Yilmaz Gulay, Ustundag Sedat, Temizoz Osman, Sut Necdet, Demir Muzaffer, Ermis Veli, Sevinc Can, Ustundag Ayten
Clin Lab. 2015;61(8):1061-70. doi: 10.7754/clin.lab.2015.141236.
The cause of early-accelerated atherosclerosis development observed in Chronic Kidney Disease (CKD) is not fully understood. The determination of the relationship between the levels of fibroblast growth factor 23 (FGF-23) and the development of endothelial dysfunction, left ventricular hypertrophy, and myocardial infarction lends support to the possibility that FGF-23 plays a role in the development of atherosclerosis in CKD. Only a few studies, however, have been conducted that analyze the relationship between FGF-23 levels in the progression of CKD and the development of atherosclerosis, and these studies have generally been limited to those patients receiving dialysis therapy due to end stage renal disease (ESRD).
In the present study, carotid artery intima-media thicknesses (IMT) were measured ultrasonically as a marker of atherosclerosis in 91 patients with CKD stage 3 - 4 (61 female and 30 male, age between 19 - 65 years, glomerular filtration rate [GFR] 15 - 60 mL/min 1.73 m2, CKD was not related to diabetes mellitus, and without cardiovascular-cerebral disease) in contrast to 36 healthy volunteers (26 female and 10 male, age between 19 - 65 years, GFR > 90 mL/min 1.73 m2, and without any diagnoses of acute or chronic disease), and a possible role of FGF-23 on atherosclerosis was analyzed.
Patients were similar to controls with respect to age, gender, smoking status, body mass index, and plasma glucose and lipid profile. On the other hand, IMT measurements (p < 0.00001) and FGF-23 levels (p = 0.00012) were significantly higher in patients than controls. IMT was measured above the subclinical atherosclerosis limit of 0.750 mm in 54% of the patients.
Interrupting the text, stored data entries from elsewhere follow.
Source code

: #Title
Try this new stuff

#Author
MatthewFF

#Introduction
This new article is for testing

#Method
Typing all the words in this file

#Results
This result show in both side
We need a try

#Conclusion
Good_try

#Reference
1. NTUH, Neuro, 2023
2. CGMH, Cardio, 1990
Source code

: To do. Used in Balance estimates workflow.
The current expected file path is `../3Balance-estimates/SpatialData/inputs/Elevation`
Multivariate regression analysis showed that patients' age, high sensitive c-reactive protein (hsCRP), and FGF-23 levels were independent predictors of IMT (p < 0.00001, r = 0.559). Independent of other variables, every 1 μmol/L increase in FGF-23 levels resulted in 0.444 mm increase of IMT measurements in patients with CKD.
Our findings suggest that monitoring serum FGF-23 may be useful as a non-invasive indicator of subclinical atherosclerosis in patients with chronic kidney disease.
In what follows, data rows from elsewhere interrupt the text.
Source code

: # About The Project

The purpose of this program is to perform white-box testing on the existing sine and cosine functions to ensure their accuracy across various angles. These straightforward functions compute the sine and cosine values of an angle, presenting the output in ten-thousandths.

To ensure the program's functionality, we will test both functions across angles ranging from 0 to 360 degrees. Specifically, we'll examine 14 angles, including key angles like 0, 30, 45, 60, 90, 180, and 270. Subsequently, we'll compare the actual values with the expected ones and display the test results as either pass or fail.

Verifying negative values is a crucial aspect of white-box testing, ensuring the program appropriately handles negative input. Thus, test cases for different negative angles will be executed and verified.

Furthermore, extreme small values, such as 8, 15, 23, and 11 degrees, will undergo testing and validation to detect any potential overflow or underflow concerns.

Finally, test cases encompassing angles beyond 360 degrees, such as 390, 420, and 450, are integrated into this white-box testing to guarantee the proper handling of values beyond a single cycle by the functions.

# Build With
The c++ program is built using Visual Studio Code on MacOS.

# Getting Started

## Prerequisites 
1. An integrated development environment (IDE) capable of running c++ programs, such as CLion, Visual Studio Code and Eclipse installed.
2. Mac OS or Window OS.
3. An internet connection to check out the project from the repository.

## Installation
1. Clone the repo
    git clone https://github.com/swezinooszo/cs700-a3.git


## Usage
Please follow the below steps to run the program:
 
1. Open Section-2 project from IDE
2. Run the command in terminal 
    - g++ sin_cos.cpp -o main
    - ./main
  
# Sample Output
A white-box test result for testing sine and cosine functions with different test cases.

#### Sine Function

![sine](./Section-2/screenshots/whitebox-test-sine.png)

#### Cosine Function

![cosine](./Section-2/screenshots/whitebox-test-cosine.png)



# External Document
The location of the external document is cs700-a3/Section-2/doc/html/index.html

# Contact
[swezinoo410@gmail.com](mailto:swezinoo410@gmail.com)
慢性肾脏病(CKD)中观察到的早期动脉粥样硬化加速发展的原因尚未完全明确。成纤维细胞生长因子23(FGF - 23)水平与内皮功能障碍、左心室肥厚和心肌梗死发展之间关系的确定,支持了FGF - 23在CKD动脉粥样硬化发展中起作用的可能性。然而,仅有少数研究分析了CKD进展过程中FGF - 23水平与动脉粥样硬化发展之间的关系,且这些研究一般仅限于因终末期肾病(ESRD)接受透析治疗的患者。
在本研究中,对91例3 - 4期CKD患者(61例女性,30例男性,年龄19 - 65岁,肾小球滤过率[GFR] 15 - 60 mL/min/1.73 m²,CKD与糖尿病无关,且无心脑血管疾病)进行超声测量颈动脉内膜中层厚度(IMT)作为动脉粥样硬化的标志物,并与36例健康志愿者(26例女性,10例男性,年龄19 - 65岁,GFR > 90 mL/min/1.73 m²,且无任何急慢性疾病诊断)进行对比,分析FGF - 23对动脉粥样硬化的可能作用。
患者在年龄、性别、吸烟状况、体重指数以及血糖和血脂谱方面与对照组相似。另一方面,患者的IMT测量值(p < 0.00001)和FGF - 23水平(p = 0.00012)显著高于对照组。54%的患者IMT测量值高于0.750 mm的亚临床动脉粥样硬化阈值。多因素回归分析显示,患者的年龄、高敏C反应蛋白(hsCRP)和FGF - 23水平是IMT的独立预测因素(p < 0.00001,r = 0.559)。独立于其他变量,CKD患者中FGF - 23水平每升高1 μmol/L,IMT测量值增加0.444 mm。
我们的研究结果表明,监测血清FGF - 23可能作为慢性肾脏病患者亚临床动脉粥样硬化的一种非侵入性指标。